What attracted me was the color of the cover and the title. I love reading about supernatural creatures but I'd never read a book like this before. I thought the characters were boring and it had nothing to do with the Jewish and Arab elements. It lacked dialogue.
I will be going over this book in October. It took me near a week to finish since most times I fell asleep while listening to it. I missed a few chapters. At first the story was captivating enough and I wanted to know what would happen to the Golem but as the story progressed it kinda got boring and sidetracked too much. I didn't care for the Jinni's past with Fadwa al-Hadid [missed a lot of it] I think because I felt nothing for the characters I didn't enjoy it as much as I wanted to . It's sad. I also didn't enjoy how it ends.

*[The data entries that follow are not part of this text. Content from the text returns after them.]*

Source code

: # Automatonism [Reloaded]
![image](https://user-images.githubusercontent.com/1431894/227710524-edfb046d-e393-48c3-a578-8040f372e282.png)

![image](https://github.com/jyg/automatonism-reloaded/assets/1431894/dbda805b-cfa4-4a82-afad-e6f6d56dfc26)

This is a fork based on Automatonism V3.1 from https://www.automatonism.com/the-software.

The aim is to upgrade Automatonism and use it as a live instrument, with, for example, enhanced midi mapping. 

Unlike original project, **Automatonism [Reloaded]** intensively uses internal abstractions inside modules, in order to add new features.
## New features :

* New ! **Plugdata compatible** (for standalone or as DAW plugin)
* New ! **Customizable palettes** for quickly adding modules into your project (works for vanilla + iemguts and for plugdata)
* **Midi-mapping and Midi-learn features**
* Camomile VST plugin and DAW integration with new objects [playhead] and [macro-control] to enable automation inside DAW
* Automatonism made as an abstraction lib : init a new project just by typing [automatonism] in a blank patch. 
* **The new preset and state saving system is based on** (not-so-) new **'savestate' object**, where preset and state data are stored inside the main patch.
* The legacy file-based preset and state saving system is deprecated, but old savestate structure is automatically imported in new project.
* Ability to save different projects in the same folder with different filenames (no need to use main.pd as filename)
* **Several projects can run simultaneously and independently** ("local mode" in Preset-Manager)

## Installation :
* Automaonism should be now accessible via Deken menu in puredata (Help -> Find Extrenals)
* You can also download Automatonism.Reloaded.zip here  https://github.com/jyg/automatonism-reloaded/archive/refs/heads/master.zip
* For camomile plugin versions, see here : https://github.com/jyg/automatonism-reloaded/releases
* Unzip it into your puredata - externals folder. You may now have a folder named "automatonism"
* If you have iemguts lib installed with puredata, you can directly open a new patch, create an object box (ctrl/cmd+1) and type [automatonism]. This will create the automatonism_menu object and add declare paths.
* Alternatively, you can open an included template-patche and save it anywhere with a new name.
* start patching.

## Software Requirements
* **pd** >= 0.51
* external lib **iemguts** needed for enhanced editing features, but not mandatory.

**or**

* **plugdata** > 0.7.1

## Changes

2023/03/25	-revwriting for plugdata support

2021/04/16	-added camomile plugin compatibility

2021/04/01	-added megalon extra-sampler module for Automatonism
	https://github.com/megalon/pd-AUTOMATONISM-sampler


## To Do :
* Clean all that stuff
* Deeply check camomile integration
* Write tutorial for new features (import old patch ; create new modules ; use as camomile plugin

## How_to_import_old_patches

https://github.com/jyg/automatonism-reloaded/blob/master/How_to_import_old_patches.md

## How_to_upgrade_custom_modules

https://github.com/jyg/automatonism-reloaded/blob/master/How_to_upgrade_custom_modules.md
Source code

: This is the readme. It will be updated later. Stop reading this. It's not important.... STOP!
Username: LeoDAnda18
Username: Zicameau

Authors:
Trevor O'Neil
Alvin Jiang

Religion is a touchy subject area and unless you have a good understanding it's hard to please everyone. I don't know about what muslims believe a Jinn to be but I was under the impression that Jinns were evil. In this story I'm not so sure what to think about the Jinni. He didn't appear to be all that 'evil' to me even though the author infers him to be hot, dark, and fallen. He was selfish though, but Boutros Arbeely was just irritating. Nobody's perfect not even the Golem. I would've liked to see the Jinni show us what he was made of rather then blurring the lines of good and evil. Yehudah Schaalman, who created the Golem is the one who payed the price for being the ultimate evil one. I suppose for who he was, he deserved it. coward.